* **Work to be completed**
Every line of the entries that holds the word "before" is to be copied.

*** Opening of Extracted records ***

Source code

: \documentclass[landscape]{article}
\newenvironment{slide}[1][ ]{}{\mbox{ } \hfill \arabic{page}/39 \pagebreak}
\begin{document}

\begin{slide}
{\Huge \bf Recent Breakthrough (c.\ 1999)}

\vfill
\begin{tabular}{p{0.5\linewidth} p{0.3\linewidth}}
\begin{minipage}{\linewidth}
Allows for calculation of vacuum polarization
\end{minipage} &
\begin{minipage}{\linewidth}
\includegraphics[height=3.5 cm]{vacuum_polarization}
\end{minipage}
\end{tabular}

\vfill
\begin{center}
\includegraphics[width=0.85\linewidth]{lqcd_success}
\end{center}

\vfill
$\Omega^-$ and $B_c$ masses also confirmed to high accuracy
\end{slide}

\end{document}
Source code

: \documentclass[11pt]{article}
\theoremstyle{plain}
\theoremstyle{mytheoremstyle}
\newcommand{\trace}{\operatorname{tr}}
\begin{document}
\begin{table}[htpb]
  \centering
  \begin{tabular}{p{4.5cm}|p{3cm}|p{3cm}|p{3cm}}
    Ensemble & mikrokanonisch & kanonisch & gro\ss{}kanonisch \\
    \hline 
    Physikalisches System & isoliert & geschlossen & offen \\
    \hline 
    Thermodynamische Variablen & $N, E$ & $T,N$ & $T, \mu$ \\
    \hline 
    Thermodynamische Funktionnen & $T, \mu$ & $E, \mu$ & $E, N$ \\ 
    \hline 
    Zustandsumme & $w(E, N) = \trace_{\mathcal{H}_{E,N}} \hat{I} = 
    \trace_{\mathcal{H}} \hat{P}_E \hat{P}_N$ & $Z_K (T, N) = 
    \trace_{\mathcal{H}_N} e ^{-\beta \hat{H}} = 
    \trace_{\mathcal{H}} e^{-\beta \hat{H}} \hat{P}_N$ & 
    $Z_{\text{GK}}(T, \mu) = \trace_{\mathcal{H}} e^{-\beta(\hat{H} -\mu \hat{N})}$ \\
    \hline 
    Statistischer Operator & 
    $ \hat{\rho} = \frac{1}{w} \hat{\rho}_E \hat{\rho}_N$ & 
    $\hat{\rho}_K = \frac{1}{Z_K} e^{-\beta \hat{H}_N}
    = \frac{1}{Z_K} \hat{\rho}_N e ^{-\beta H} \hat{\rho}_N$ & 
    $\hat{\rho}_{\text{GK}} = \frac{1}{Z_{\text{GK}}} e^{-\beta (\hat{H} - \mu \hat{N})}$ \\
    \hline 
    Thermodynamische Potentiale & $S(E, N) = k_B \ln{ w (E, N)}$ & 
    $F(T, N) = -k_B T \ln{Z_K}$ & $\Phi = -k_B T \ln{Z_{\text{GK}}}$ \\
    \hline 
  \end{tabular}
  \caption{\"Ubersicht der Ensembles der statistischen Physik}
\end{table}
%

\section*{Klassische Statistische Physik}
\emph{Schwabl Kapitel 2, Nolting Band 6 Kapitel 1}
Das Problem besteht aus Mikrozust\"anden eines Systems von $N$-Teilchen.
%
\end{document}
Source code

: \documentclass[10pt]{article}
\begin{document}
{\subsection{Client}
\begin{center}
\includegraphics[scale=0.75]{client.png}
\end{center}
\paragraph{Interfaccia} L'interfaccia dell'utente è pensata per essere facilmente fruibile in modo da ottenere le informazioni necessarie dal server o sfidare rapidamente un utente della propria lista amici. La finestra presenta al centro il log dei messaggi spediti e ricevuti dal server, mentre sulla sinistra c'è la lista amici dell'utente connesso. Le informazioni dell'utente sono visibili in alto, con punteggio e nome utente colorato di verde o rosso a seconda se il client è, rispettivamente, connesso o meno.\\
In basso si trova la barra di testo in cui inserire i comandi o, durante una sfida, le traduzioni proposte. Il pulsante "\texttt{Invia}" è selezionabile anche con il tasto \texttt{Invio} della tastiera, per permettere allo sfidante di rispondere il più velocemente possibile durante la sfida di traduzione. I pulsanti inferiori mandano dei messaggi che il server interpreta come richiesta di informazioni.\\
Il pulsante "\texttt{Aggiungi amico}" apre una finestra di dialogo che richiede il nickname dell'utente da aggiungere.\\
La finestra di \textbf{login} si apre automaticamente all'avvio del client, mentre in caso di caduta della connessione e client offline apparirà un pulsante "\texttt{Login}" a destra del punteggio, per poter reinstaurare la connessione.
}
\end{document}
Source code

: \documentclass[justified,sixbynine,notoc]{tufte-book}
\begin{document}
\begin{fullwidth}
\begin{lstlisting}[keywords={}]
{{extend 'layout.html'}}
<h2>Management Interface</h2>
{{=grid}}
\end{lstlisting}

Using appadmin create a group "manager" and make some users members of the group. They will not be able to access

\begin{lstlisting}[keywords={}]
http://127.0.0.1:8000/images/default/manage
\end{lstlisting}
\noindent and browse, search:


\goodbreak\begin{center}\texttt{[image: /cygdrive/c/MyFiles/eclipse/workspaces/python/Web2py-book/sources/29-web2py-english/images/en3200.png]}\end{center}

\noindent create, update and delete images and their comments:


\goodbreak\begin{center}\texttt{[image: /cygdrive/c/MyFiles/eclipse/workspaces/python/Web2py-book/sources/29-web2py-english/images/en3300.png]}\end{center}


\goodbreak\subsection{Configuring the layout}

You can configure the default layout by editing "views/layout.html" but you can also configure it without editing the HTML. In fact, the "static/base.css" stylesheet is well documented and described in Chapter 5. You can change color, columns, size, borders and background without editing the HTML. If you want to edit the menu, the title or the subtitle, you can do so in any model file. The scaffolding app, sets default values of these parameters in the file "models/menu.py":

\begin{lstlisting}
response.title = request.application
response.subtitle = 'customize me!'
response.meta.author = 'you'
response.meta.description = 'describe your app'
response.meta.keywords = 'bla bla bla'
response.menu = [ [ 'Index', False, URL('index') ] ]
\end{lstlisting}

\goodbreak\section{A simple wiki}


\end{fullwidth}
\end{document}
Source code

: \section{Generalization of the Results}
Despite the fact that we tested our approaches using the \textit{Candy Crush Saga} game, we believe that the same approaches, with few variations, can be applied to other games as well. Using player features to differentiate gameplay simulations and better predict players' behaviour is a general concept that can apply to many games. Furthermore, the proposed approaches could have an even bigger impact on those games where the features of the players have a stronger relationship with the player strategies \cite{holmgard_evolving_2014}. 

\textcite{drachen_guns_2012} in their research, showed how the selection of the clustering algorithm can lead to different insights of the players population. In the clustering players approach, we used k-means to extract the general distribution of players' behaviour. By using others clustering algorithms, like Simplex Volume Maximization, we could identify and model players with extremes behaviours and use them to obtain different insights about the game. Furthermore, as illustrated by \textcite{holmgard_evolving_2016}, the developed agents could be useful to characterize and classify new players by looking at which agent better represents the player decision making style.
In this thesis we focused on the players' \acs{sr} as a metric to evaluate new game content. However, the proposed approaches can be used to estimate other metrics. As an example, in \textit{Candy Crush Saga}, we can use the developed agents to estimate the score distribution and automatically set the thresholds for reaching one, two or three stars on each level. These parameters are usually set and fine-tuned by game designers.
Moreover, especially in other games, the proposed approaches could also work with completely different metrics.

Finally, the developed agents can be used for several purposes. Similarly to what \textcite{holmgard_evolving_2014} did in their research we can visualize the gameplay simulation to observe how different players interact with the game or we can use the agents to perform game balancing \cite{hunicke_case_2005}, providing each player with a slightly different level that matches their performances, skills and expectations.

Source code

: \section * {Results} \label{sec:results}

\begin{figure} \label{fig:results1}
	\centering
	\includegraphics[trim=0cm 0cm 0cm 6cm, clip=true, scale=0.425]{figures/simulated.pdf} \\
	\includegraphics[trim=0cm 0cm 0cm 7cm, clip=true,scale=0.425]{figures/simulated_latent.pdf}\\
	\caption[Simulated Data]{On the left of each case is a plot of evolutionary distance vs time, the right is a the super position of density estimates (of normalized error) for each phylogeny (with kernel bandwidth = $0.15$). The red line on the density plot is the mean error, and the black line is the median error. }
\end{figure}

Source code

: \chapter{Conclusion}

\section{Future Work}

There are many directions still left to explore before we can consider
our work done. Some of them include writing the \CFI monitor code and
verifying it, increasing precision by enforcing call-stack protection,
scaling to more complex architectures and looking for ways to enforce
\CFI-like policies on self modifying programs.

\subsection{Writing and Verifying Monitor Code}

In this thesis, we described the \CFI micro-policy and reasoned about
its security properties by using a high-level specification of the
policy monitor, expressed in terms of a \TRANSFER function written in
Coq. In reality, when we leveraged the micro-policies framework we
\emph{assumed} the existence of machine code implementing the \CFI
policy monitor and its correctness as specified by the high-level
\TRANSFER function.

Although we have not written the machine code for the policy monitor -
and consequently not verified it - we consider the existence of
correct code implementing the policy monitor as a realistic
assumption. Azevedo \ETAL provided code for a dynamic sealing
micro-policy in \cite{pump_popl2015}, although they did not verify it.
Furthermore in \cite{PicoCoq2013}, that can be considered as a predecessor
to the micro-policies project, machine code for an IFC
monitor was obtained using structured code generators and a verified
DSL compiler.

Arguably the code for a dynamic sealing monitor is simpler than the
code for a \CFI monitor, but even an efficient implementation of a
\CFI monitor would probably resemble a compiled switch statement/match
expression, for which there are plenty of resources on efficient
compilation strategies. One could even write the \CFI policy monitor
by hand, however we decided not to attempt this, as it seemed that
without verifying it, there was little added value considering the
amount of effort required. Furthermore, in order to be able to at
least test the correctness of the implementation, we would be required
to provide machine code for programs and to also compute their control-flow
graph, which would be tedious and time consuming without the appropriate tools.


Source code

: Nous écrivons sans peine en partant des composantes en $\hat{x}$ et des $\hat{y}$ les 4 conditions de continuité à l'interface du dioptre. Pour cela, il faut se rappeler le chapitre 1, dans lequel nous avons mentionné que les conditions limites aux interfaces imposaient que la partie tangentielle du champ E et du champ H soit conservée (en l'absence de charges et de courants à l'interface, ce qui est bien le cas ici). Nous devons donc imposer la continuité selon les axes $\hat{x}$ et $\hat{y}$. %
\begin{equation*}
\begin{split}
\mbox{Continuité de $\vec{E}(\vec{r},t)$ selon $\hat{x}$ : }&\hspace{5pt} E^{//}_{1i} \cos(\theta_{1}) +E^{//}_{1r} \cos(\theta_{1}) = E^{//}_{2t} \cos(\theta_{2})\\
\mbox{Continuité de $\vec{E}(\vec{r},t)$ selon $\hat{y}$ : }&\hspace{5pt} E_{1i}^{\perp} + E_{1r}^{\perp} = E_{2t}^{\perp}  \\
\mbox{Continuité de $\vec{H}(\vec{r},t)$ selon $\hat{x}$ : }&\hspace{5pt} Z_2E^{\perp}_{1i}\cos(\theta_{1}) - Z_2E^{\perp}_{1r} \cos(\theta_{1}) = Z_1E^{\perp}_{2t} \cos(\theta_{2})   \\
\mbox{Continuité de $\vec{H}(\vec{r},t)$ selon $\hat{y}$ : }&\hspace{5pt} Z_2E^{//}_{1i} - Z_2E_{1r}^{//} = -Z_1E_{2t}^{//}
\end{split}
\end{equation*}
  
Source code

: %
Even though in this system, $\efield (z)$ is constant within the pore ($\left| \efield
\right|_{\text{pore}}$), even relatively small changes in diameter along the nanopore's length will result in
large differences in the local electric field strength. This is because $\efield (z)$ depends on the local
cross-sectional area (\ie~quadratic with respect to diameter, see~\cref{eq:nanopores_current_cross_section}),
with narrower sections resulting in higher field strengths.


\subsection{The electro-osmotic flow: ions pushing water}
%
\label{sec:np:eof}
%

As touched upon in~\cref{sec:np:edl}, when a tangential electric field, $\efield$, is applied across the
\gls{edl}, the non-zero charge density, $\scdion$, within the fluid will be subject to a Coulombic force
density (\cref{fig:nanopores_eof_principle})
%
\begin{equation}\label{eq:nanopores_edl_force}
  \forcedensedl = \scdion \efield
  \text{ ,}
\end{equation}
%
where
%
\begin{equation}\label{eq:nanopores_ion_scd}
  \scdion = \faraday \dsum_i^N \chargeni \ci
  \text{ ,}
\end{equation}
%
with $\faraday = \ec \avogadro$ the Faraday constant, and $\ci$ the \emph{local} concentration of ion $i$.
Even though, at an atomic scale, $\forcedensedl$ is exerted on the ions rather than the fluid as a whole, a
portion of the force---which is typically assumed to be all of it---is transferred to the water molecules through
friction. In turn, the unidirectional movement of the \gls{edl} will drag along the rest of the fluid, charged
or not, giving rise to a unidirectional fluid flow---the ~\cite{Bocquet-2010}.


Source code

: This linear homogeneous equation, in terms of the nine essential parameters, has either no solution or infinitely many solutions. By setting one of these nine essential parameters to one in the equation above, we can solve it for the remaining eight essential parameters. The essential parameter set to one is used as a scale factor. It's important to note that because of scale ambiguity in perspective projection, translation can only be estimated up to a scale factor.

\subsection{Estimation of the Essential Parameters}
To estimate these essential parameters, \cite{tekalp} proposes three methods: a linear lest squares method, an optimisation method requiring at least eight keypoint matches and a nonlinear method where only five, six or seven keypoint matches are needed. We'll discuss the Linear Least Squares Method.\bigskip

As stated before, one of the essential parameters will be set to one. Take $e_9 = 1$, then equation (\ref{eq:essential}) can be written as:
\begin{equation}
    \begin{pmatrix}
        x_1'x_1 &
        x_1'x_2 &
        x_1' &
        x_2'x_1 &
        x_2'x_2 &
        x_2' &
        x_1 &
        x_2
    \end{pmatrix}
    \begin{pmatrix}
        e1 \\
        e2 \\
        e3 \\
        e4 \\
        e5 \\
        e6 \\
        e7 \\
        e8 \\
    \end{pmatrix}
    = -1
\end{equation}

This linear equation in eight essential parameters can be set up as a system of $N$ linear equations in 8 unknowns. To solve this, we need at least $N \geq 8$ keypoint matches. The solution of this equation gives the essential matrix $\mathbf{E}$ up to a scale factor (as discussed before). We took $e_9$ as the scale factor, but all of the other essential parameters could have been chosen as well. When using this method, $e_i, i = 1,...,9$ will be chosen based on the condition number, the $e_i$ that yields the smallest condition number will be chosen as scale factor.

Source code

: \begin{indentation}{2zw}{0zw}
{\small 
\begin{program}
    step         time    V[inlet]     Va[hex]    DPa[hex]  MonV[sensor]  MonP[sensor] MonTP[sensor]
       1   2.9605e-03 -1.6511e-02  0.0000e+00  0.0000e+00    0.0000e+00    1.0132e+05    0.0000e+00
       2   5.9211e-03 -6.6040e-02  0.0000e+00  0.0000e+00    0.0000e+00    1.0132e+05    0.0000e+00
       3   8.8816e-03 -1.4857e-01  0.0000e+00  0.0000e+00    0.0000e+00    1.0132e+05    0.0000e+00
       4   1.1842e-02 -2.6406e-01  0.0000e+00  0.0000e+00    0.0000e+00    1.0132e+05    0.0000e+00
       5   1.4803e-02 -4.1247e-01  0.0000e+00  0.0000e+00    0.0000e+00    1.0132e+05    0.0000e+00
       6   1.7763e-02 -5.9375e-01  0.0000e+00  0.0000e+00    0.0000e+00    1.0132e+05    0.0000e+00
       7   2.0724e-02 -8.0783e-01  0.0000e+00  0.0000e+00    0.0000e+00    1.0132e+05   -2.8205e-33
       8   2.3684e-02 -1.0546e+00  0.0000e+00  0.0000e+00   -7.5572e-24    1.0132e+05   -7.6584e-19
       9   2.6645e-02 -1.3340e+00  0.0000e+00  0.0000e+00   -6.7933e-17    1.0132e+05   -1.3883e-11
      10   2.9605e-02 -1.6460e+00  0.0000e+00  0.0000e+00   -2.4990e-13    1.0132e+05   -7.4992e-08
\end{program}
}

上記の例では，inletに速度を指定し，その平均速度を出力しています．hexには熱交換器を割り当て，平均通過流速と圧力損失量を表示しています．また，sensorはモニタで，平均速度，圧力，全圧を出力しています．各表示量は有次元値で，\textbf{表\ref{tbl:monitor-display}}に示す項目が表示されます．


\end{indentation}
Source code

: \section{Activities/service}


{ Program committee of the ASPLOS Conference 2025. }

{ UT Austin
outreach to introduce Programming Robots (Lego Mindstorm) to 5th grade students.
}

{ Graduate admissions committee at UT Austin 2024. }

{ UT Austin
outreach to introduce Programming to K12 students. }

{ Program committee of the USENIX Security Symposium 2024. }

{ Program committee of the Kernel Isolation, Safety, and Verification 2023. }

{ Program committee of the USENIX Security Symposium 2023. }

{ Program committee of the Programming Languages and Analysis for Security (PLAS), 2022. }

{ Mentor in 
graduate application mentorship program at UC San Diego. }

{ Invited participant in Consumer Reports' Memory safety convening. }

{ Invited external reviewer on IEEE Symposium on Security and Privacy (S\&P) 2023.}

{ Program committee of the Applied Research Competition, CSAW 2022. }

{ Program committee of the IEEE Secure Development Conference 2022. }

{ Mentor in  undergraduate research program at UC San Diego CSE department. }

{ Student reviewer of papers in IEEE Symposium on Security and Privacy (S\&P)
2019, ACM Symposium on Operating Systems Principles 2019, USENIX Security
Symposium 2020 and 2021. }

*** Close of Extracted records ***

* **Solution for this task**
There are many directions still left to explore before we can consider
As stated before, one of the essential parameters will be set to one. Take $e_9 = 1$, then equation (\ref{eq:essential}) can be written as:
This linear equation in eight essential parameters can be set up as a system of $N$ linear equations in 8 unknowns. To solve this, we need at least $N \geq 8$ keypoint matches. The solution of this equation gives the essential matrix $\mathbf{E}$ up to a scale factor (as discussed before). We took $e_9$ as the scale factor, but all of the other essential parameters could have been chosen as well. When using this method, $e_i, i = 1,...,9$ will be chosen based on the condition number, the $e_i$ that yields the smallest condition number will be chosen as scale factor.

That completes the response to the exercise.